El cierre de la frontera y el bloqueo de mercancías, los discursos ofensivos de Maduro, del vicepresidente Jorge Arreaza, del líder de la Asamblea, Diosdado Cabello, pero, principalmente, del gobernador de Táchira, José Vielma, son lo de menos, en realidad.
Lo importante, y a la vez grave, son las acciones ilegales oficiales que, por lo que se percibe en la frontera, cambiaron para siempre el sentimiento de unos hacia otros, la realidad de hermanos, la percepción de buena vecindad. Ya nada será lo mismo que fue antes del 20 de agosto. Nada podrá ser igual.
Ese día, el hermano apuñaló a traición al hermano y lo obligó a huir con lo que tenía puesto, con el alma vestida de amargura, de dolor y de sorpresa, y con el inri de criminal, de secuestrador, de prostituta, de narcotraficante y de ladrón.
Y, eso, aún entre hermanos, entre hijos de la misma patria, es posible que se perdone, pero no que se olvide. Las heridas en el alma nunca permiten que la desmemoria anide en el corazón del maltratado injustamente… Y por lo menos 23.534 colombianos fueron maltratados por una política oficial que tuvo como único fin causar el mayor daño posible a gente indefensa e inocente.

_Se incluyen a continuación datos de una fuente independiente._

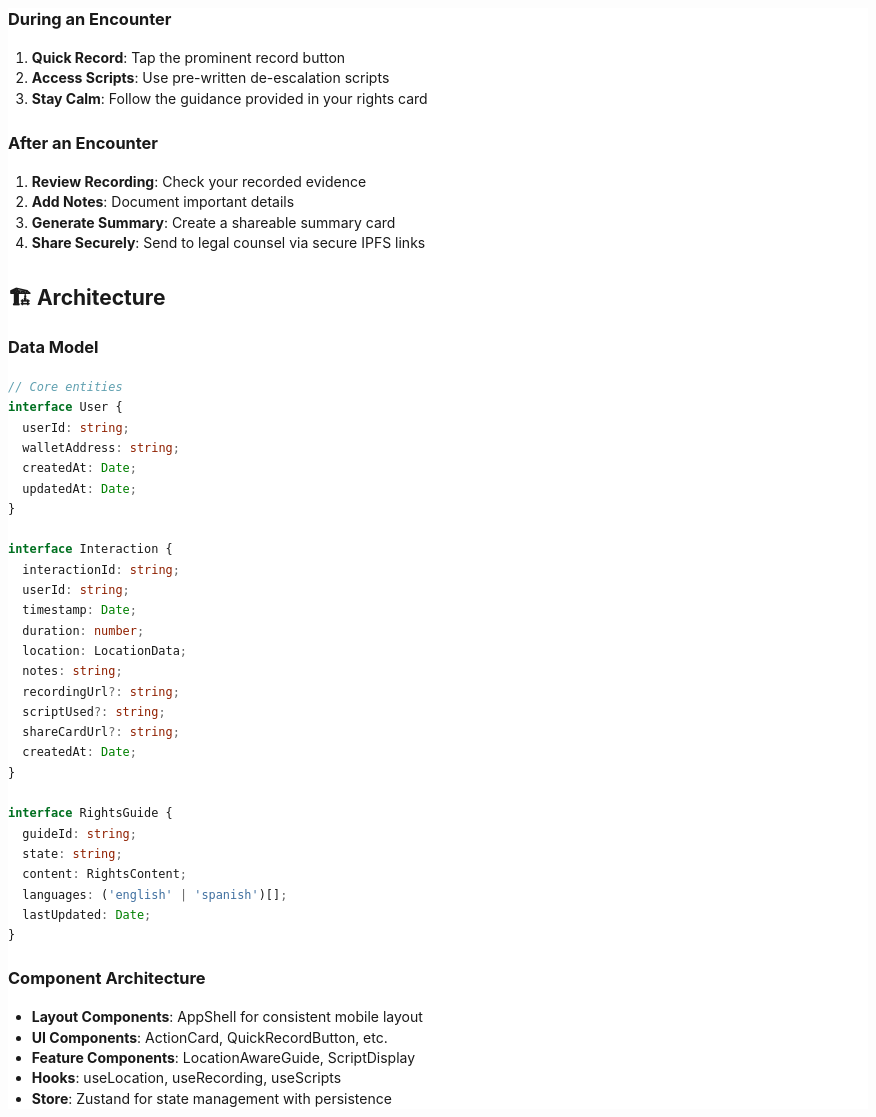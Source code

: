 ### During an Encounter

1. **Quick Record**: Tap the prominent record button
2. **Access Scripts**: Use pre-written de-escalation scripts
3. **Stay Calm**: Follow the guidance provided in your rights card

### After an Encounter

1. **Review Recording**: Check your recorded evidence
2. **Add Notes**: Document important details
3. **Generate Summary**: Create a shareable summary card
4. **Share Securely**: Send to legal counsel via secure IPFS links

## 🏗 Architecture

### Data Model

```typescript
// Core entities
interface User {
  userId: string;
  walletAddress: string;
  createdAt: Date;
  updatedAt: Date;
}

interface Interaction {
  interactionId: string;
  userId: string;
  timestamp: Date;
  duration: number;
  location: LocationData;
  notes: string;
  recordingUrl?: string;
  scriptUsed?: string;
  shareCardUrl?: string;
  createdAt: Date;
}

interface RightsGuide {
  guideId: string;
  state: string;
  content: RightsContent;
  languages: ('english' | 'spanish')[];
  lastUpdated: Date;
}
```

### Component Architecture

- **Layout Components**: AppShell for consistent mobile layout
- **UI Components**: ActionCard, QuickRecordButton, etc.
- **Feature Components**: LocationAwareGuide, ScriptDisplay
- **Hooks**: useLocation, useRecording, useScripts
- **Store**: Zustand for state management with persistence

Porque la frontera se pudo cerrar, como otra veces; porque el bloqueo de mercancías pudo ser la repetición de medidas anteriores, pero sin causarles el daño que se les causó a las personas, sin violarles sus derechos, sin pisotearles la dignidad, sin agrietar profundamente a las familias hasta separarlas, sin tener que demolerles las viviendas, sin echarlos a patadas, “como a perros con sarna”, como a sus 74 años lo dijo Jesús Orobio, un caucano que llegó con el alma en una mano y su nieta en la otra —sedientos—, en busca de ayuda en La Parada.
No había necesidad —nunca en casos así la hay— del trato ignominioso, ni la había del baldón y el vituperio; no hay explicación que justifique el hecho de obligar a los niños a meterse a un río pestilente solo para poner a salvo su integridad y su origen colombiano; no puede existir razón para correr al viejo con la amenaza de fusiles y botas carramplonas. No, nunca hubo necesidad.
No es el comercio, no es el paso de personas; incluso, no es la violación de la soberanía con aviones ni con soldados atrabiliarios y con ganas de matar. No, señores, nada de eso duele. Quizás molesta un poco, pero nada más.
Es el trato a las personas lo que araña el alma.
Ya no se puede ni olvidar ni esconder ese negro y profundo sentimiento por la ofensa retrechera y prepotente de un estado militarizado y guerrerista que les entregó todo el poder a unos soldados trogloditas y corruptos.
Desde el 20 de agosto, con el deseo de convencer a los electores de lo que no es posible, pero con el pretexto de combatir la criminalidad, el gobierno de Maduro arremetió contra niños y ancianos colombianos, a los que culpó de su propia ineficiencia para mantener abastecida a Venezuela con comida. Desde ese día, el río que nos unía a colombianos y venezolanos hoy nos separa.
En momentos así, valen mucho las palabras de aquél personaje de novela que le entregaba como único testamento a su hijo unas pocas palabras: Haz como yo, perdona los golpes, pero jamás olvides el nombre de quien te los dio”.